--- Records for the task Enclosed Below ---
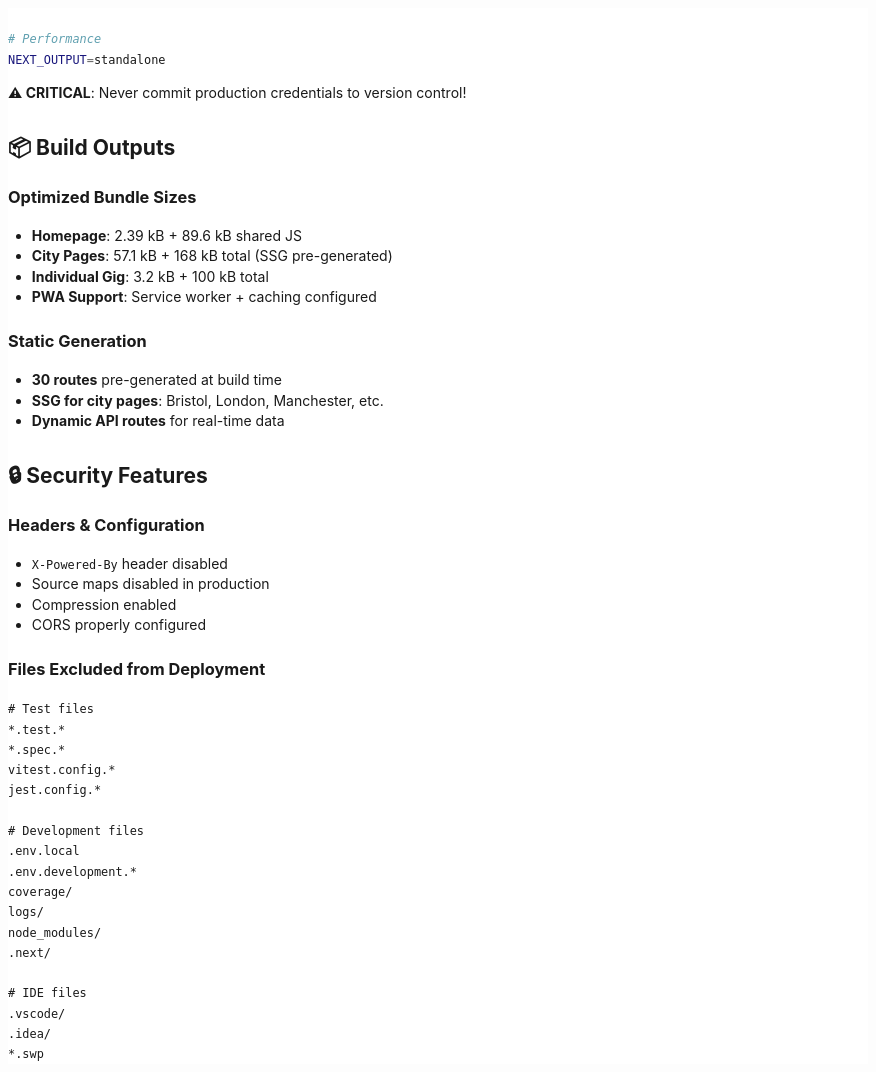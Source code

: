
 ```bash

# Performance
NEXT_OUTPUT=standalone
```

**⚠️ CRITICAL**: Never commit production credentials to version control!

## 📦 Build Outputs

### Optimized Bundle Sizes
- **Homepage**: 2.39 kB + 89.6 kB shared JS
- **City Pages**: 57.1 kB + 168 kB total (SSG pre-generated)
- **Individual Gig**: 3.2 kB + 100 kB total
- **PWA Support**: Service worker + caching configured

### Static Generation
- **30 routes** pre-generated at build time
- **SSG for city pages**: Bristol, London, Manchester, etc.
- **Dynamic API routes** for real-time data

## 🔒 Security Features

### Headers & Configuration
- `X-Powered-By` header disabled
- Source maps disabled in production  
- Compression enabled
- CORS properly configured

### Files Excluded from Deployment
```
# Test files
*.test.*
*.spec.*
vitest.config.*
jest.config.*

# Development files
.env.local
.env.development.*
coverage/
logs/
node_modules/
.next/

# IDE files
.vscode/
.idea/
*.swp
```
--- End of Enclosed Records for the task ---
--- Records for the task Enclosed Below ---
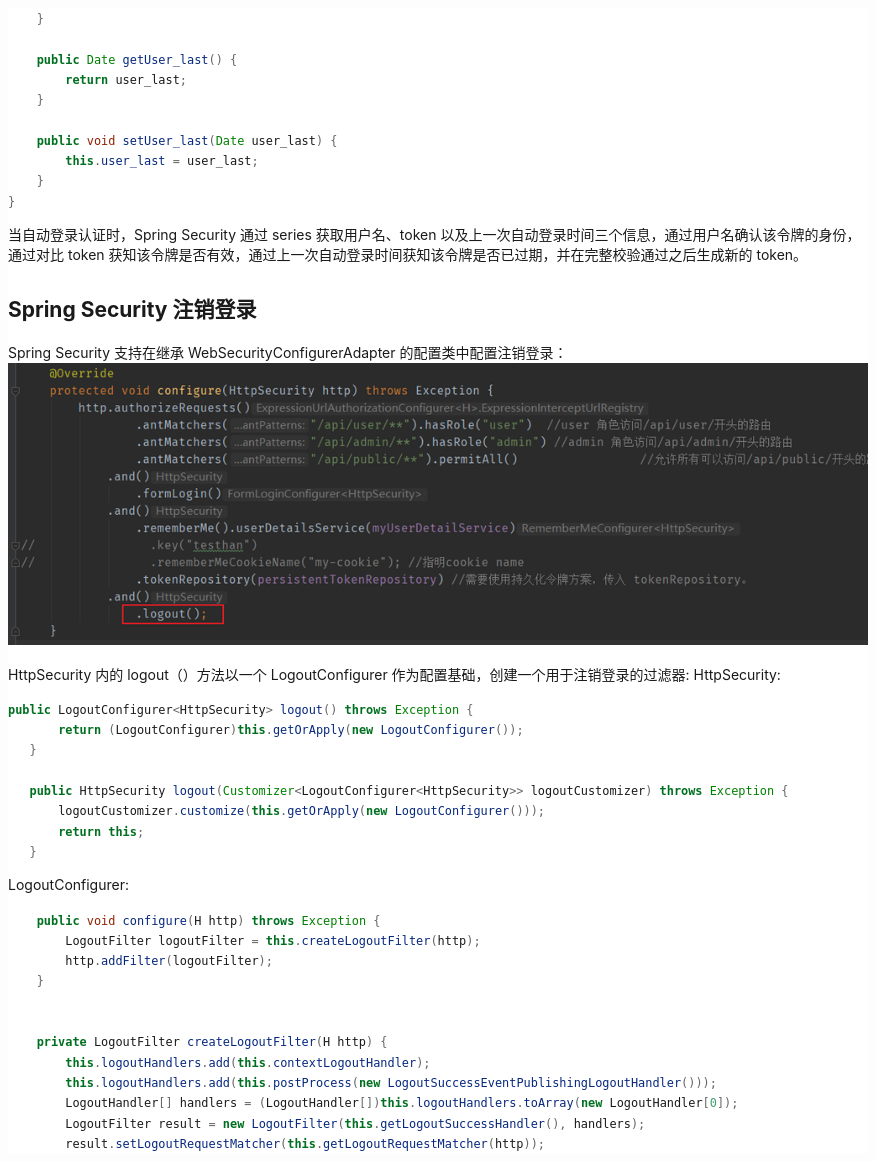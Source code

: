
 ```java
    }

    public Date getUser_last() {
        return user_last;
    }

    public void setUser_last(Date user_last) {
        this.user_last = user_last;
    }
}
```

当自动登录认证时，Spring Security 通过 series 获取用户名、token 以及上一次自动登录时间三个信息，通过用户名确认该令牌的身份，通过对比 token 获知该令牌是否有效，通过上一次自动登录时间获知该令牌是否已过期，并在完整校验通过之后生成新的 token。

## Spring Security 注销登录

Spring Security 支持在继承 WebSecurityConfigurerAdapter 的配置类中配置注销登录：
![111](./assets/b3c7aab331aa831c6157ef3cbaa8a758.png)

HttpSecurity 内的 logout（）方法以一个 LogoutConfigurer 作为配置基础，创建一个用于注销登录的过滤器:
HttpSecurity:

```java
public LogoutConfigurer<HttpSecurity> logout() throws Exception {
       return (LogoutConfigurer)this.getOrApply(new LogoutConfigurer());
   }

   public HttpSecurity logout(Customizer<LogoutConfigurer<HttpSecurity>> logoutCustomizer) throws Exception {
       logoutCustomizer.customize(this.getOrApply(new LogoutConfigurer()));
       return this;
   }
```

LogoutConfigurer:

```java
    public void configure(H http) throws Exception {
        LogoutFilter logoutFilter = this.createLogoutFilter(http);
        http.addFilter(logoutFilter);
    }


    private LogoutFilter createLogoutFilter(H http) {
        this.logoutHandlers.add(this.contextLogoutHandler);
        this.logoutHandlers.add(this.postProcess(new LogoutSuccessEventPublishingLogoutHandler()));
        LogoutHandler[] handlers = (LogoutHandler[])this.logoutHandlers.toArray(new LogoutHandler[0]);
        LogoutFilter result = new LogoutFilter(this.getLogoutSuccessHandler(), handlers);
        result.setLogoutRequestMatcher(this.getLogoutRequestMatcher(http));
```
--- End of Enclosed Records for the task ---
--- Records for the task Enclosed Below ---
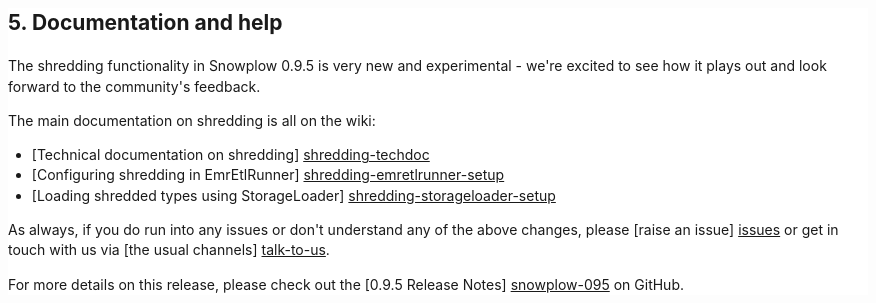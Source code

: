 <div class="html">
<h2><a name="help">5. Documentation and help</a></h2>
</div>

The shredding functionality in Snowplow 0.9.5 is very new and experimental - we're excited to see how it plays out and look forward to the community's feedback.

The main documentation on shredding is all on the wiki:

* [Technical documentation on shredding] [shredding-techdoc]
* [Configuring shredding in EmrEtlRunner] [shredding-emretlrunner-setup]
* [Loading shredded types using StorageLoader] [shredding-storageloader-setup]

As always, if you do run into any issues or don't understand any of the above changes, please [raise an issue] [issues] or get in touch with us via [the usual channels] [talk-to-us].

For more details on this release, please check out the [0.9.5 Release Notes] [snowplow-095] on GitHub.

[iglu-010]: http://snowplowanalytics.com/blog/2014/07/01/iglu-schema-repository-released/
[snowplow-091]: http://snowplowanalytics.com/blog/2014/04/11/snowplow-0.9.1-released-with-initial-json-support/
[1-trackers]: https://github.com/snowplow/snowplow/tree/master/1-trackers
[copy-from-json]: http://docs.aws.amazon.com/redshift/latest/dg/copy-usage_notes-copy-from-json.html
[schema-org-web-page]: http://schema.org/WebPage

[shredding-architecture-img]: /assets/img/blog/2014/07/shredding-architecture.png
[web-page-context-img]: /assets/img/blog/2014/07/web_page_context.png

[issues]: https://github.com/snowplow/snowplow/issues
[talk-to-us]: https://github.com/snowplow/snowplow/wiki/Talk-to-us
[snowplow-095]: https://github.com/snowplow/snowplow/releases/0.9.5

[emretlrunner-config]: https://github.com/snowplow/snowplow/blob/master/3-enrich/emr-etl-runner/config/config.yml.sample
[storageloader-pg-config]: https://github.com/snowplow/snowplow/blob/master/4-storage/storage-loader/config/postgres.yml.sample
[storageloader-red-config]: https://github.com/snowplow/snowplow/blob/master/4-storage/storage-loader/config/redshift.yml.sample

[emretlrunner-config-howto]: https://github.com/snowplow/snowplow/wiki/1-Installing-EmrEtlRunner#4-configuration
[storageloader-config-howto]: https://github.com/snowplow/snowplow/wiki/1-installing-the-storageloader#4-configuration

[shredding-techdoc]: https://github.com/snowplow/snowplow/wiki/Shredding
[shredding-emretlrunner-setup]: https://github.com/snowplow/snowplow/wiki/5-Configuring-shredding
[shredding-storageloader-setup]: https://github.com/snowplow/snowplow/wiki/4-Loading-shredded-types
--- End of Enclosed Records for the task ---
Goal of the exercise:
When the string "json" appears in a line of the records above, that line is to be copied.

Solution for this exercise:
[snowplow-091]: http://snowplowanalytics.com/blog/2014/04/11/snowplow-0.9.1-released-with-initial-json-support/
[copy-from-json]: http://docs.aws.amazon.com/redshift/latest/dg/copy-usage_notes-copy-from-json.html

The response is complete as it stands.